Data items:
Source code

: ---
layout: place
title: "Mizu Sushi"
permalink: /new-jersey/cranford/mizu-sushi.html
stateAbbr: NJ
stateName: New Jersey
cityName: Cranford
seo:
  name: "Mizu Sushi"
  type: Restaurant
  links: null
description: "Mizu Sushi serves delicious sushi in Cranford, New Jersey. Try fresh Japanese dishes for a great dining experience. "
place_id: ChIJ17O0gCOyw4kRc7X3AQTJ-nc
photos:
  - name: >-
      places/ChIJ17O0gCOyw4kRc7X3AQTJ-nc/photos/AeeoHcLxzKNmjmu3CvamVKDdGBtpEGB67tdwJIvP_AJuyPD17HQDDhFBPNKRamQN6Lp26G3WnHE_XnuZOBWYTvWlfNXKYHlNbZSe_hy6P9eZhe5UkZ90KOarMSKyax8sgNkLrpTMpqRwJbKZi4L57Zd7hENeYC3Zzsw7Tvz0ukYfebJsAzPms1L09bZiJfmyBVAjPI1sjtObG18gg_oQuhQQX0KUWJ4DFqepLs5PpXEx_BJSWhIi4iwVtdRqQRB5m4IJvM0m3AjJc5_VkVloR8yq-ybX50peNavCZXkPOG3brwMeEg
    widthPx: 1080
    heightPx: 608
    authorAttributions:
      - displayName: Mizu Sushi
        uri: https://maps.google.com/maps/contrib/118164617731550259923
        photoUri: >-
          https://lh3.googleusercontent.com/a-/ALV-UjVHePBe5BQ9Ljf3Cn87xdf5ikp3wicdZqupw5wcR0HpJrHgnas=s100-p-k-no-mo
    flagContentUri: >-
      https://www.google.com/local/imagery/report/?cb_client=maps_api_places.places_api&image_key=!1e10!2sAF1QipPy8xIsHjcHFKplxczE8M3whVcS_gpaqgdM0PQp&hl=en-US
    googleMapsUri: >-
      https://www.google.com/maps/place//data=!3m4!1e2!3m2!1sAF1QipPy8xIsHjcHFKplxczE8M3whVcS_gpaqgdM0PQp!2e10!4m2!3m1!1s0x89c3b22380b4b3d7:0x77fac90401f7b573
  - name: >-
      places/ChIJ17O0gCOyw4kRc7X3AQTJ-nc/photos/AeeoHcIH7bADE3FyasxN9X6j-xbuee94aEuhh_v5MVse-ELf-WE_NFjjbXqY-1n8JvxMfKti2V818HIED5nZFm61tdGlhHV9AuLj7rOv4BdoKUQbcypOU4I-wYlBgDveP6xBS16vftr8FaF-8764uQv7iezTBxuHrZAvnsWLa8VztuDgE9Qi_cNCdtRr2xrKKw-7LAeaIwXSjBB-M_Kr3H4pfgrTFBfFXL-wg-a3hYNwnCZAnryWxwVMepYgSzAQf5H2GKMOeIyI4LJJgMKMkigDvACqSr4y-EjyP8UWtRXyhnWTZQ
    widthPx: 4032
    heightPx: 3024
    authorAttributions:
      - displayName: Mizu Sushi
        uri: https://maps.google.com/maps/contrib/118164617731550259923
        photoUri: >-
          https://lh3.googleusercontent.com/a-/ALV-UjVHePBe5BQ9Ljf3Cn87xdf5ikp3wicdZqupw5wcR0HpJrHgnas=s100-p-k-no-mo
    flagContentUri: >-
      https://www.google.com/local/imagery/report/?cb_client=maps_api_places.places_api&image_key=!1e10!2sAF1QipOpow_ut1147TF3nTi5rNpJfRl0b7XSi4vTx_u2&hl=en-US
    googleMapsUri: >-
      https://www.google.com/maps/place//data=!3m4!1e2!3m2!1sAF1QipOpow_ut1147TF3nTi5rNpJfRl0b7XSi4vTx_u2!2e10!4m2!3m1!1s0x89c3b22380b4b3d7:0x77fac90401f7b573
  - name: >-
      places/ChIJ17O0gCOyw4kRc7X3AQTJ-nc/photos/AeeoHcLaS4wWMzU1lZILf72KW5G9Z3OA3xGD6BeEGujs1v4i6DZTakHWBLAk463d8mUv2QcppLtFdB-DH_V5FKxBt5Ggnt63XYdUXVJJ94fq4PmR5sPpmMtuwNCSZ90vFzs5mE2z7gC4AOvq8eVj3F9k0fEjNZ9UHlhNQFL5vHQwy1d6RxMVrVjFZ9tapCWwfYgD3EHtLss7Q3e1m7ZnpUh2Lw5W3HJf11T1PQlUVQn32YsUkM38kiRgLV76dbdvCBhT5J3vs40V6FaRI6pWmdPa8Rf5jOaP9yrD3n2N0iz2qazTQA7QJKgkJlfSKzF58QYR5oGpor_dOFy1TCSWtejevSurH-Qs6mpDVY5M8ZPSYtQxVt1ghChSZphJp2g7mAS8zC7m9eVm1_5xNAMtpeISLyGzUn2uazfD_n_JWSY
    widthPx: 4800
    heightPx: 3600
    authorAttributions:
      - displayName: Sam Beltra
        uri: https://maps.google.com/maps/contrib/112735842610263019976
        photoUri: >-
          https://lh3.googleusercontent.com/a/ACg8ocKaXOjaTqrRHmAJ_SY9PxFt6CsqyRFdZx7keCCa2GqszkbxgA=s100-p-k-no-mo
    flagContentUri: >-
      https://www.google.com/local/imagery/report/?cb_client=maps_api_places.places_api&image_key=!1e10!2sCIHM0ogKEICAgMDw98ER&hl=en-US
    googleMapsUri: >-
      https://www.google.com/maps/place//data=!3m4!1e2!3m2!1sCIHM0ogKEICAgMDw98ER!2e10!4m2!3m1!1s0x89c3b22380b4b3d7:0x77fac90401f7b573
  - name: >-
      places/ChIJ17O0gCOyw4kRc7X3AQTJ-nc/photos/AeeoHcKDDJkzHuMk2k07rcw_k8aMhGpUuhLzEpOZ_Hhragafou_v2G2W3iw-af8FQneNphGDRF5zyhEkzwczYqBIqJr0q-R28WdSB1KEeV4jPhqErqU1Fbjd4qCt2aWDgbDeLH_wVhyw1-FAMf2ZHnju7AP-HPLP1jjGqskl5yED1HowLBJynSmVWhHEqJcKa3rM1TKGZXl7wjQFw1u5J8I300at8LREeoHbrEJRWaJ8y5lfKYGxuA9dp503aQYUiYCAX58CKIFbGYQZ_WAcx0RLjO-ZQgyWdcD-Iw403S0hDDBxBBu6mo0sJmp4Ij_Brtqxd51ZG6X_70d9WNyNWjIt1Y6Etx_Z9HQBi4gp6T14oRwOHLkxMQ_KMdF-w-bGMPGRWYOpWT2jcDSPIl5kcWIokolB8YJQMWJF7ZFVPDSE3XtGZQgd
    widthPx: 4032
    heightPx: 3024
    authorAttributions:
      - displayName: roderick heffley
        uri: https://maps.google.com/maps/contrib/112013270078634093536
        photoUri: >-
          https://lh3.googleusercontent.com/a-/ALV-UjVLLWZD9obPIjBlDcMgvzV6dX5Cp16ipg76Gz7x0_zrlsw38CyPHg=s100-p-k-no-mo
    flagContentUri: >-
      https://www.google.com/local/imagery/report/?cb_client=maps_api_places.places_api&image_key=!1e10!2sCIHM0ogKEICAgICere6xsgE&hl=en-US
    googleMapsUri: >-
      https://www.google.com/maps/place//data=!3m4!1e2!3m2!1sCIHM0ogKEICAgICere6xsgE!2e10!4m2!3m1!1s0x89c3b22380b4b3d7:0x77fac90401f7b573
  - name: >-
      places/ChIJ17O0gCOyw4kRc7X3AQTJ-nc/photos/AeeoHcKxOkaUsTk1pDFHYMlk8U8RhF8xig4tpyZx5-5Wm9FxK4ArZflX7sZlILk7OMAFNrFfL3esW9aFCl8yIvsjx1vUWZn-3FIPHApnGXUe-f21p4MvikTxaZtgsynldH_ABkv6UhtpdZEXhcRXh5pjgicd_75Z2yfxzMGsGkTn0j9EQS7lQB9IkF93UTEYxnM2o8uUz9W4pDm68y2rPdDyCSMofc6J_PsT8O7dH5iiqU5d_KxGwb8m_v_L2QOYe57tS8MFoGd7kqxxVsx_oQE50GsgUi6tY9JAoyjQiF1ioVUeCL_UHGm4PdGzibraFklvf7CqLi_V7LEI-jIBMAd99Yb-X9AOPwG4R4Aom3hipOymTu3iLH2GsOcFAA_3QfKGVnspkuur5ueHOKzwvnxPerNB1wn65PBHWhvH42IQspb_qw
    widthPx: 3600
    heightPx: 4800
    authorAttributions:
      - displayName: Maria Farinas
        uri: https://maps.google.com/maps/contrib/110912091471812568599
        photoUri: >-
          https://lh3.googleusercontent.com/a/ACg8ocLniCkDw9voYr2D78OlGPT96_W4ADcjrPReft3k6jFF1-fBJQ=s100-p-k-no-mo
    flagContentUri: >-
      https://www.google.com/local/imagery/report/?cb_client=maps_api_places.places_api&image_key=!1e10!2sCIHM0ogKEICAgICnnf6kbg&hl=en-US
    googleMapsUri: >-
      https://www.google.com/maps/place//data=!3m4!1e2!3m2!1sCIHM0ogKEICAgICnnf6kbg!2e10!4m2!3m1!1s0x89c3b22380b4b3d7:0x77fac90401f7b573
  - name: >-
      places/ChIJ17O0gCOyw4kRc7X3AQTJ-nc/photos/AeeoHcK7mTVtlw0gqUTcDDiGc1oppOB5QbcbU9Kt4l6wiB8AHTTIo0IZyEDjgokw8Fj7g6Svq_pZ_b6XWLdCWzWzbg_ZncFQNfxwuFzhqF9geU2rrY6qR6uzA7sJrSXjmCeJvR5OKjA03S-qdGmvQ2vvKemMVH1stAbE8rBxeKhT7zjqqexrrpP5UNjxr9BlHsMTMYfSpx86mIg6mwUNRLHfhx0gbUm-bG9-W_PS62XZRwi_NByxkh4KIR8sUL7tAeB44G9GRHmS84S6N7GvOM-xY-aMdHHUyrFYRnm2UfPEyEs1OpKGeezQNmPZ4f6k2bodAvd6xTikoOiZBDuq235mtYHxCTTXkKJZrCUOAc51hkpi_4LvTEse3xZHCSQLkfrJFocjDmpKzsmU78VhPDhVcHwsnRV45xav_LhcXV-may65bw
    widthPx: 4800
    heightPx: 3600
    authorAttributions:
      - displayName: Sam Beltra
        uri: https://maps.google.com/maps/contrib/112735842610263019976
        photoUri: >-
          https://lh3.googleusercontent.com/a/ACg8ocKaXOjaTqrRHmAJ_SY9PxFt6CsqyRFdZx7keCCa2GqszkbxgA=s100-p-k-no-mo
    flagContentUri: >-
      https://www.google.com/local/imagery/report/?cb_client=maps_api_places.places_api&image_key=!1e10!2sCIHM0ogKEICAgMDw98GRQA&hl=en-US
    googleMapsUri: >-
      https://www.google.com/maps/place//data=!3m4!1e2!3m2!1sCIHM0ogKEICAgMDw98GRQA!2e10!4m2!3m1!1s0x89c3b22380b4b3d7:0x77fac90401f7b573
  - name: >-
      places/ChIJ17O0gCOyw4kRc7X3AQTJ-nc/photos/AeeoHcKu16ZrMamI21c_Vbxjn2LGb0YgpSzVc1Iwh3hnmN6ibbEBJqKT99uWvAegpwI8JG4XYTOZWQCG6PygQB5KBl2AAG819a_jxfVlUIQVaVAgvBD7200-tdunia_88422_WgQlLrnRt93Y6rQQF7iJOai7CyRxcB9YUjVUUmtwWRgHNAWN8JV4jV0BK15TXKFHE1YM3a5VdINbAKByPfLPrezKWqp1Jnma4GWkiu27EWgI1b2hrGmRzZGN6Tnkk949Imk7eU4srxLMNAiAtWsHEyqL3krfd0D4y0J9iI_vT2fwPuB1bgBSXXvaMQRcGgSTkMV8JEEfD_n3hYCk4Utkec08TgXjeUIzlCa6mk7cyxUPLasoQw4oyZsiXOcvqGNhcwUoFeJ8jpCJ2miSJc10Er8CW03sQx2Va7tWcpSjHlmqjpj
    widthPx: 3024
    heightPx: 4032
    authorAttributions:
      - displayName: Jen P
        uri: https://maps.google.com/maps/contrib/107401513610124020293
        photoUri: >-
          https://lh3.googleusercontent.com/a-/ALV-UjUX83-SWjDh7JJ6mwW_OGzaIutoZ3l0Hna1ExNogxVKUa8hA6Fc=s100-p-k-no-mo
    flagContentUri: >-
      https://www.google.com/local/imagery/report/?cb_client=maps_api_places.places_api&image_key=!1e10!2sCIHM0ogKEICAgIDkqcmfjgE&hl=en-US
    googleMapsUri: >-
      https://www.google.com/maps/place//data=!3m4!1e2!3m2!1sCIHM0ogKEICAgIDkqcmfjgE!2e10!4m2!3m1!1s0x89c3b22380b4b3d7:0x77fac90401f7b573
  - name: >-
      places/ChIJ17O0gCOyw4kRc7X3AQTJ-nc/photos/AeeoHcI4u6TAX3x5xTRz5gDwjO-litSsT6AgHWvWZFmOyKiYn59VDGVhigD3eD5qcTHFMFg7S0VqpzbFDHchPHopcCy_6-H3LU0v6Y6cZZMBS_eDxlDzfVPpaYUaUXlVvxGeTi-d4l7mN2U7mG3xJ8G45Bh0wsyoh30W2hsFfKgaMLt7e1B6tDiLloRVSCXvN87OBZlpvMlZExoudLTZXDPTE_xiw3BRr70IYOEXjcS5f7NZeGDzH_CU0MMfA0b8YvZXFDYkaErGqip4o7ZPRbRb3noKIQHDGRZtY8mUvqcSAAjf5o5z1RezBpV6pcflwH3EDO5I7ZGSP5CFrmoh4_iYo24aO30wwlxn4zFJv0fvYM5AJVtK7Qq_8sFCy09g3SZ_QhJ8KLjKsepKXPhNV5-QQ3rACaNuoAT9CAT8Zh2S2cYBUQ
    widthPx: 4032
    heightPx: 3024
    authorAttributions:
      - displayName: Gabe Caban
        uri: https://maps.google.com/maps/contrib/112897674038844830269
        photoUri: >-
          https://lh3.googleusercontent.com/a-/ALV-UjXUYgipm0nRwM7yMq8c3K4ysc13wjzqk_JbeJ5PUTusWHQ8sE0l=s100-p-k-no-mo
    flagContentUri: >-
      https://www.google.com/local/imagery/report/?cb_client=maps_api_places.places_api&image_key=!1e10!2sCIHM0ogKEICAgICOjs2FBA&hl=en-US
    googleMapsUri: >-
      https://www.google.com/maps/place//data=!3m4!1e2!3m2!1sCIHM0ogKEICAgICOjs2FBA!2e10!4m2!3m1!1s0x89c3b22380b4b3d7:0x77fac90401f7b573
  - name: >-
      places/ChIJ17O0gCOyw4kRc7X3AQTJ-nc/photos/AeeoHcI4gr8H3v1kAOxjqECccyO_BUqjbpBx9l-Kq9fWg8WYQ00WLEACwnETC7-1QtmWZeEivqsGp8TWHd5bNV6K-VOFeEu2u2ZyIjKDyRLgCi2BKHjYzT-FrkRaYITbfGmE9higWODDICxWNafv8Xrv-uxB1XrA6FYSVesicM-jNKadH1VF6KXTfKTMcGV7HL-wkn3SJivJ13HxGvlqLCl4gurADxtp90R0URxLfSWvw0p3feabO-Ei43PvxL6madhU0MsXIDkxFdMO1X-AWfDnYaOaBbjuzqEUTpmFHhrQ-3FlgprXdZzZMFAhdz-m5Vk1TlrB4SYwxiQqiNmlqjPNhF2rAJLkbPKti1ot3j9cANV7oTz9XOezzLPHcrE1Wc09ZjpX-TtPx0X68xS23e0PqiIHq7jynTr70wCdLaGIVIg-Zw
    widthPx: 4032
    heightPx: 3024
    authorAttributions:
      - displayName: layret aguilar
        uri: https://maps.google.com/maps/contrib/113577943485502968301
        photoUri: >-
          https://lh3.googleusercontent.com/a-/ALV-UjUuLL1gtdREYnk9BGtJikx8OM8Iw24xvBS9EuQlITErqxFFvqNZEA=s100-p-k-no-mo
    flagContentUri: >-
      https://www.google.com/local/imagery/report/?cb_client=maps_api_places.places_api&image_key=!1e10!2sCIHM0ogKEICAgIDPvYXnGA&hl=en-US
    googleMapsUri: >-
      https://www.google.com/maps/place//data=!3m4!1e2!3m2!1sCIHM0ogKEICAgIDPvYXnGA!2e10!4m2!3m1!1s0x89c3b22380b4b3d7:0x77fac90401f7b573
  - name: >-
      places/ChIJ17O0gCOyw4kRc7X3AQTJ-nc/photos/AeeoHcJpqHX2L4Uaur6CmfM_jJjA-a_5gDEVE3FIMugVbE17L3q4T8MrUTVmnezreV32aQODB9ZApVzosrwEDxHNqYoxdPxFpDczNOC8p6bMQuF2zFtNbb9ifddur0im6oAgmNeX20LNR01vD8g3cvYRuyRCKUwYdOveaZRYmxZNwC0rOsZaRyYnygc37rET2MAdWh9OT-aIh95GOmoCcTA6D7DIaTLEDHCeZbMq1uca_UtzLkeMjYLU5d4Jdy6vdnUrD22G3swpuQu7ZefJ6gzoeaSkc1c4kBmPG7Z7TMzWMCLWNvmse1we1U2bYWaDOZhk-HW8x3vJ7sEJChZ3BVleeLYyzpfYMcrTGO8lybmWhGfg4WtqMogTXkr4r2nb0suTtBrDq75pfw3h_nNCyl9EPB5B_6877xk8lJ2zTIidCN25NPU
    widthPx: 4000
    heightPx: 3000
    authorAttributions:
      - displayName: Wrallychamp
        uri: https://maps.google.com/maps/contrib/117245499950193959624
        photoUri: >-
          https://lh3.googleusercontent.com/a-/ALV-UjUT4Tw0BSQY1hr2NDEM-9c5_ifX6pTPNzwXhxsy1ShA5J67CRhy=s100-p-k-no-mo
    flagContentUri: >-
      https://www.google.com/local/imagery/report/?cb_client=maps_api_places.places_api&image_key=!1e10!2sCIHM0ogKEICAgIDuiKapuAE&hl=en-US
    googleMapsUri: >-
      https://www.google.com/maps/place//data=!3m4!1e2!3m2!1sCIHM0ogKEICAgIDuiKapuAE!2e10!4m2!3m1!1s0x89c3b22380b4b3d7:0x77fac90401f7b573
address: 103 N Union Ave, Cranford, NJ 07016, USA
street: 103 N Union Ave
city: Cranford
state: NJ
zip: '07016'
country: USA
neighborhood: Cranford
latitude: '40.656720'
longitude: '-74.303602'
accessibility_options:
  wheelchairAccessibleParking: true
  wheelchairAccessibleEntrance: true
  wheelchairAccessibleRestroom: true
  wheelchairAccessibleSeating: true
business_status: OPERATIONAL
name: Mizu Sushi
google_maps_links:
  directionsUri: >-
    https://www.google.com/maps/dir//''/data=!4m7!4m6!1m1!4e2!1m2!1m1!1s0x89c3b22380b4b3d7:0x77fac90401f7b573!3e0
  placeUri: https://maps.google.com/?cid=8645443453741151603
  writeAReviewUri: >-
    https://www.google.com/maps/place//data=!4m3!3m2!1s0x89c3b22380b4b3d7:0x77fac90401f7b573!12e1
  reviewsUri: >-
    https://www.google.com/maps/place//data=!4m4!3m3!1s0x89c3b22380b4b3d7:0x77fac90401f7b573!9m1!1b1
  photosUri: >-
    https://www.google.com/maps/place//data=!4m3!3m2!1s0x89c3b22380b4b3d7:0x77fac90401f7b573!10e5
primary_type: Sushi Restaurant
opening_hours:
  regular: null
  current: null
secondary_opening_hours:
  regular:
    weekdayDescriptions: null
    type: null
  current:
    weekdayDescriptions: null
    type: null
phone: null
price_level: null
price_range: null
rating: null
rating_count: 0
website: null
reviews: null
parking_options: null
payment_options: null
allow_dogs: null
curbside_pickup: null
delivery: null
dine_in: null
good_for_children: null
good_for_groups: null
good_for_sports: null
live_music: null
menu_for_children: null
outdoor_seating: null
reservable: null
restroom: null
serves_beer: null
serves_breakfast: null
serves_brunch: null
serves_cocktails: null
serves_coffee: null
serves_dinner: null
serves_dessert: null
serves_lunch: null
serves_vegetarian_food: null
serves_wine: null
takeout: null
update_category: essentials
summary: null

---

[ACTION ITEM] Based on the records above, count the lines in which "contrib" occurs and provide only the number.

[SOLVED EXERCISE] 10